At Evergreen Family Village in Port Angeles, parents can live up to two years while they find jobs and reassemble their lives. The village has a daycare.

The village is too small, however, said Martin. “There’s always a waiting list.”

Parents whose children have been removed from their care must undergo lengthy counseling, but the process seems to work, Martin said.

“We have a pretty high rate of returning children to their parents after years of supervision,” she said.

Of all the cases her office investigated in 2004, only 6 percent resulted in removing the child or children. Of that small share, only 1 percent became permanent.

The Port Angeles area has a network of good foster parents, Martin said.

“I feel we work really well together,” she said.

“I think the state has better screening to prepare potential foster parents for the type of child they’ll take.”

Can such children be saved from the effects of the abuse they’ve suffered?

Martin said she knows victims who have completed high school and gone on to graduate from college.

“If I didn’t believe so, I wouldn’t be able to do this job,” she said.

*

OK, I can stop writing now.

What I can’t stop are my visions of children whose memories house horrors beyond most adults’ imaginations.
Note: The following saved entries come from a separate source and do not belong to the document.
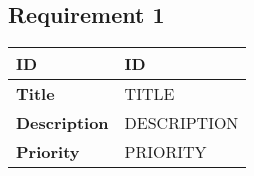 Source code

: \subsection{Requirement 1}
\begin{table}[H]
    \begin{tabularx}{\textwidth}{|l|l|}
        \textbf{ID} & ID \\ \hline
        \textbf{Title} & TITLE \\ \hline
        \textbf{Description} & DESCRIPTION \\ \hline
        \textbf{Priority} & PRIORITY \\\hline
    \end{tabularx}
\end{table}
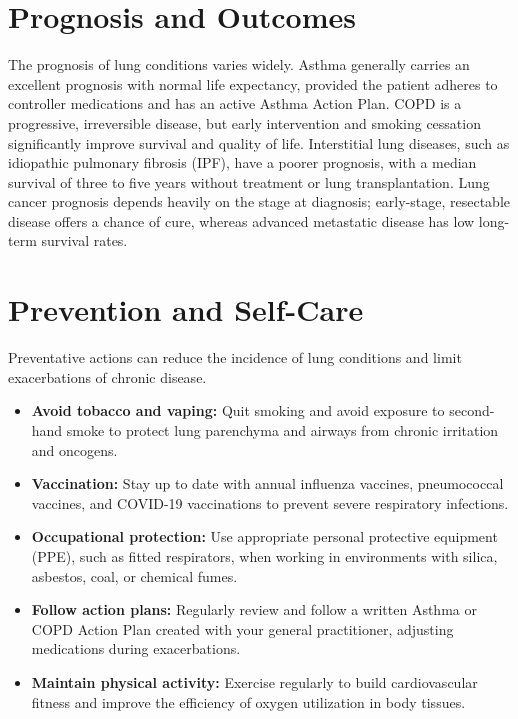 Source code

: \section*{Prognosis and Outcomes}
The prognosis of lung conditions varies widely. Asthma generally carries an excellent prognosis with normal life expectancy, provided the patient adheres to controller medications and has an active Asthma Action Plan. COPD is a progressive, irreversible disease, but early intervention and smoking cessation significantly improve survival and quality of life. Interstitial lung diseases, such as idiopathic pulmonary fibrosis (IPF), have a poorer prognosis, with a median survival of three to five years without treatment or lung transplantation. Lung cancer prognosis depends heavily on the stage at diagnosis; early-stage, resectable disease offers a chance of cure, whereas advanced metastatic disease has low long-term survival rates.

\section*{Prevention and Self-Care}
Preventative actions can reduce the incidence of lung conditions and limit exacerbations of chronic disease.
\begin{itemize}
    \item \textbf{Avoid tobacco and vaping:} Quit smoking and avoid exposure to second-hand smoke to protect lung parenchyma and airways from chronic irritation and oncogens.
    \item \textbf{Vaccination:} Stay up to date with annual influenza vaccines, pneumococcal vaccines, and COVID-19 vaccinations to prevent severe respiratory infections.
    \item \textbf{Occupational protection:} Use appropriate personal protective equipment (PPE), such as fitted respirators, when working in environments with silica, asbestos, coal, or chemical fumes.
    \item \textbf{Follow action plans:} Regularly review and follow a written Asthma or COPD Action Plan created with your general practitioner, adjusting medications during exacerbations.
    \item \textbf{Maintain physical activity:} Exercise regularly to build cardiovascular fitness and improve the efficiency of oxygen utilization in body tissues.
\end{itemize}

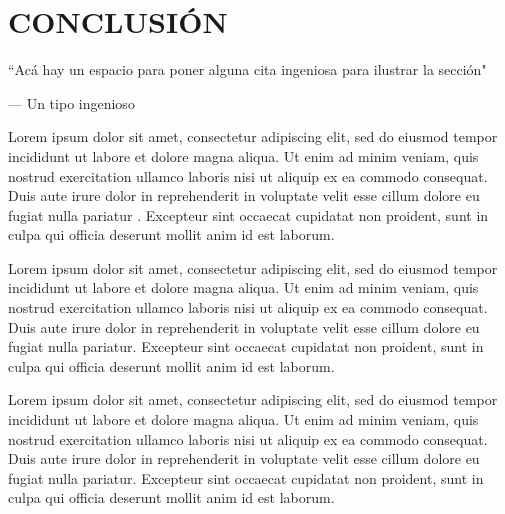 \documentclass[12pt]{article} %
\begin{document}
\clearpage



\section{CONCLUSIÓN}


\epigraph{``Acá hay un espacio para poner alguna cita ingeniosa para ilustrar la sección"}{--- \textup{Un tipo ingenioso}}



Lorem ipsum dolor sit amet, consectetur adipiscing elit, sed do eiusmod tempor incididunt ut labore et dolore magna aliqua. Ut enim ad minim veniam, quis nostrud exercitation ullamco laboris nisi ut aliquip ex ea commodo consequat. Duis aute irure dolor in reprehenderit \citep{ruiz_nicolini_juan_pablo_fuego_nodate} in voluptate velit esse cillum dolore eu fugiat nulla pariatur \citep{ruiz_nicolini_impacto_2017}. Excepteur sint occaecat cupidatat non proident, sunt in culpa qui officia deserunt mollit anim id est laborum.

Lorem ipsum dolor sit amet, consectetur adipiscing elit, sed do eiusmod tempor incididunt ut labore et dolore magna aliqua. Ut enim ad minim veniam, quis nostrud exercitation ullamco laboris nisi ut aliquip ex ea commodo consequat. Duis aute irure dolor in reprehenderit in voluptate velit esse cillum dolore eu fugiat nulla pariatur. Excepteur sint occaecat cupidatat non proident, sunt in culpa qui officia deserunt mollit anim id est laborum.

Lorem ipsum dolor sit amet, consectetur adipiscing elit, sed do eiusmod tempor incididunt ut labore et dolore magna aliqua. Ut enim ad minim veniam, quis nostrud exercitation ullamco laboris nisi ut aliquip ex ea commodo consequat. Duis aute irure dolor in reprehenderit in voluptate velit esse cillum dolore eu fugiat nulla pariatur. Excepteur sint occaecat cupidatat non proident, sunt in culpa qui officia deserunt mollit anim id est laborum.

\clearpage



 

\end{document}
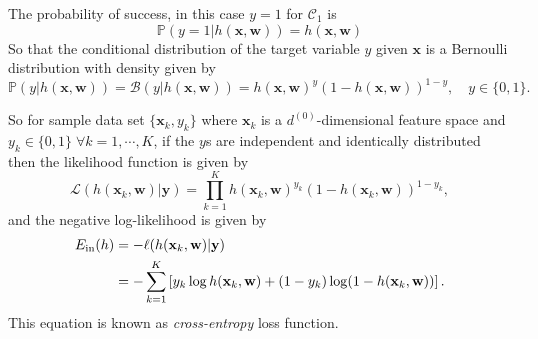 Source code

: The probability of success, in this case $y=1$ for $\mathcal{C}_1$ is 
$$
\mathbb{P}(y=1|h(\mathbf{x},\mathbf{w}))=h(\mathbf{x},\mathbf{w})
$$
So that the conditional distribution of the target variable $y$ given $\mathbf{x}$ is a Bernoulli distribution with density given by
$$
\mathbb{P}(y|h(\mathbf{x},\mathbf{w}))=\mathcal{B}(y|h(\mathbf{x},\mathbf{w}))=h(\mathbf{x},\mathbf{w})^{y}(1-h(\mathbf{x},\mathbf{w}))^{1-y},\quad y\in\{0,1\}.
$$

So for sample data set $\{\mathbf{x}_k,y_k\}$ where $\mathbf{x}_k$ is a $d^{(0)}$-dimensional feature space and $y_k\in\{0,1\}\;\forall k=1,\cdots, K$, if the $y$s are independent and identically distributed then the likelihood function is given by
$$
\mathcal{L}(h(\mathbf{x}_k,\mathbf{w})|\mathbf{y})=\prod_{k=1}^{K}h(\mathbf{x}_k,\mathbf{w})^{y_k}(1-h(\mathbf{x}_k,\mathbf{w}))^{1-y_k},
$$
and the negative log-likelihood is given by 
\begin{align}
E_{\mathrm{in}}(h)&=-\ell (h(\mathbf{x}_k,\mathbf{w})|\mathbf{y})\nonumber\\
&=-\sum_{k=1}^{K}\left[y_k\log h(\mathbf{x}_k,\mathbf{w})+(1-y_k)\log(1-h(\mathbf{x}_k,\mathbf{w}))\right].\label{eq:logitein}
\end{align}
This equation is known as \textit{cross-entropy} loss function. 
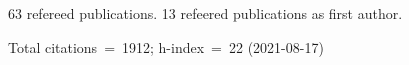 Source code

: 63 refereed publications. 13 refeered publications as first author.

Total citations~=~1912; h-index~=~22 (2021-08-17)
All I can do is be on the lookout for signs of abuse or neglect in every child I meet. If I see such signs, I must summon CPS or police. I hope you’ll do so, too.

Just imagine the happy childhood you hope every child will have — turning to terror at the hands of that child’s own parents.

As Martin says: “It’s not a state issue. It’s a neighborhood and a family issue.”

I’d feel so good if I could stop writing about child abuse — for good.